Clashes between military forces and a tribal militia in a remote western district of Uganda have left at least 55 people dead. Police spokesman Andrew Felix Kaweesi said on Sunday that 14 police officers and 41 militants had died in the clashes in the town of Kasese near the border with the Congo on Saturday. Earlier reports had said Ugandan troops launched a retaliatory operation, in which at least 15 rebel militias were killed, after the rebels had killed four police officers and wounded a soldier in an earlier attack.
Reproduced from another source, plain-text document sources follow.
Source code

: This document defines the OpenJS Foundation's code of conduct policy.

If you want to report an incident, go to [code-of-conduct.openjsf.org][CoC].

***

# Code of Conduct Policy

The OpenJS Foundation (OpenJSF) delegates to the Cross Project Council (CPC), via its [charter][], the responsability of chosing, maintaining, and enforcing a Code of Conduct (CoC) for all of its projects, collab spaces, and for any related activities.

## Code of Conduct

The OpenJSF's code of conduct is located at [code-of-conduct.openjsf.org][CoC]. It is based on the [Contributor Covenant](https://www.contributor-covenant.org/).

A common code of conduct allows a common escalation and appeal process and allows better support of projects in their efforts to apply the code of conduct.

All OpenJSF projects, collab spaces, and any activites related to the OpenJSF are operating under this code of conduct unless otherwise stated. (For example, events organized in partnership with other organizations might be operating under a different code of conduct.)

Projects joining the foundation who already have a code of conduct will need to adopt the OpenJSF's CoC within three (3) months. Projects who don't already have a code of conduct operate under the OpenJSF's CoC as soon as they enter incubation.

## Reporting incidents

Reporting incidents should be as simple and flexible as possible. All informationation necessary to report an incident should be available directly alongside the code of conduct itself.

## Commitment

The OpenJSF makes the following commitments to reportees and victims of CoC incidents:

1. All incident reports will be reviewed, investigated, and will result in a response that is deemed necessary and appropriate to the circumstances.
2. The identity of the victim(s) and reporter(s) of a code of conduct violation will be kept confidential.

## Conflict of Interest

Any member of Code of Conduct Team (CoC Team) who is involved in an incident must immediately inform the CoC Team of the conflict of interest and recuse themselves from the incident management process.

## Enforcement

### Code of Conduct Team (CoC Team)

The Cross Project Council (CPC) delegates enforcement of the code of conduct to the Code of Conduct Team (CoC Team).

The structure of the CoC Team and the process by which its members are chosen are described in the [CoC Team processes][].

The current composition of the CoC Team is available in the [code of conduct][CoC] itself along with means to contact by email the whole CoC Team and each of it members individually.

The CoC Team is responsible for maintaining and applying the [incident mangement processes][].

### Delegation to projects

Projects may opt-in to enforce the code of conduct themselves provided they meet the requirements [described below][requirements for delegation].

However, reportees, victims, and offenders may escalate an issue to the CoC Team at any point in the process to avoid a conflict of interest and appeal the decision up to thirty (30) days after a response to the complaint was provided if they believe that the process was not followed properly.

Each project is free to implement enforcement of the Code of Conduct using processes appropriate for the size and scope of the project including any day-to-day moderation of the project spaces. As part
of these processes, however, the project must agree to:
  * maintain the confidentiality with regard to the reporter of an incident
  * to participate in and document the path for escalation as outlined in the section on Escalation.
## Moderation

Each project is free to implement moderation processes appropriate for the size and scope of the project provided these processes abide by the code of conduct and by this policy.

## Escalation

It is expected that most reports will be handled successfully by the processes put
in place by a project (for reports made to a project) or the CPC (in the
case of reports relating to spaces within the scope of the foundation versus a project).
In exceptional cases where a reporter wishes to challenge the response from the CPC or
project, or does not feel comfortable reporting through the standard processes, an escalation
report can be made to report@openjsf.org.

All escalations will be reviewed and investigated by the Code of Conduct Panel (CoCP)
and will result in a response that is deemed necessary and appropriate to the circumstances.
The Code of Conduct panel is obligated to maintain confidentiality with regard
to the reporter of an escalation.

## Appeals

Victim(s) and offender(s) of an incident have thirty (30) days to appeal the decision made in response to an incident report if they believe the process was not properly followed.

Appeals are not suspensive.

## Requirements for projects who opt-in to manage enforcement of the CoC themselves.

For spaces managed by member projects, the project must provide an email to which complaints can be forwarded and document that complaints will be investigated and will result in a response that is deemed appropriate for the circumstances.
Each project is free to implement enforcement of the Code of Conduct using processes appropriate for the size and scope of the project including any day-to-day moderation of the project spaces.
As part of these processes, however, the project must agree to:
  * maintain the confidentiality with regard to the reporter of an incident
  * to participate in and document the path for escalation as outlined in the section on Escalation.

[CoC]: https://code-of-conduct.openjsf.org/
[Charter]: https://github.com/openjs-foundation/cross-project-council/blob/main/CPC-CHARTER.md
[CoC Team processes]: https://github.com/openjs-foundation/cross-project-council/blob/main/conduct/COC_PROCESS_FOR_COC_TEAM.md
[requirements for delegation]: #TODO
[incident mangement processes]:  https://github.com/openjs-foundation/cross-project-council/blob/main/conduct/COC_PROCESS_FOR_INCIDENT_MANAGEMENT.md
The two days of fighting between government forces and the tribal militia indicate an escalation of tensions in a long-running dispute between Kampala and the rebels, who are believed to be loyal to a tribal king, Wesley Mumbere. Mumbere, who is king of the Bakonzo people, is opposed to Uganda’s long-time president Yoweri Museveni. Some Mumbere loyalists have voiced separatist tendencies, said government spokesman Colonel Shaban Bantariza on Sunday.
The rebels based in the western district’s Rwenzori Mountains have set up military camps, from which they are said to run a small, self-proclaimed government, even collecting taxes from the people they control. Bantariza said he had seen copies of money printed by secessionists hoping to establish a country named the Yiira Republic.
The rebels are armed with both modern weapons and improvised explosive devices, according to Bantariza. Museveni, who has been in power since 1986, lacks popularity among the Bakonzo people. In the 1990s, the region was the scene of a violent rebellion by the Allied Democratic Forces, a militant group that has now relocated to the Congo after being cracked down on in Uganda.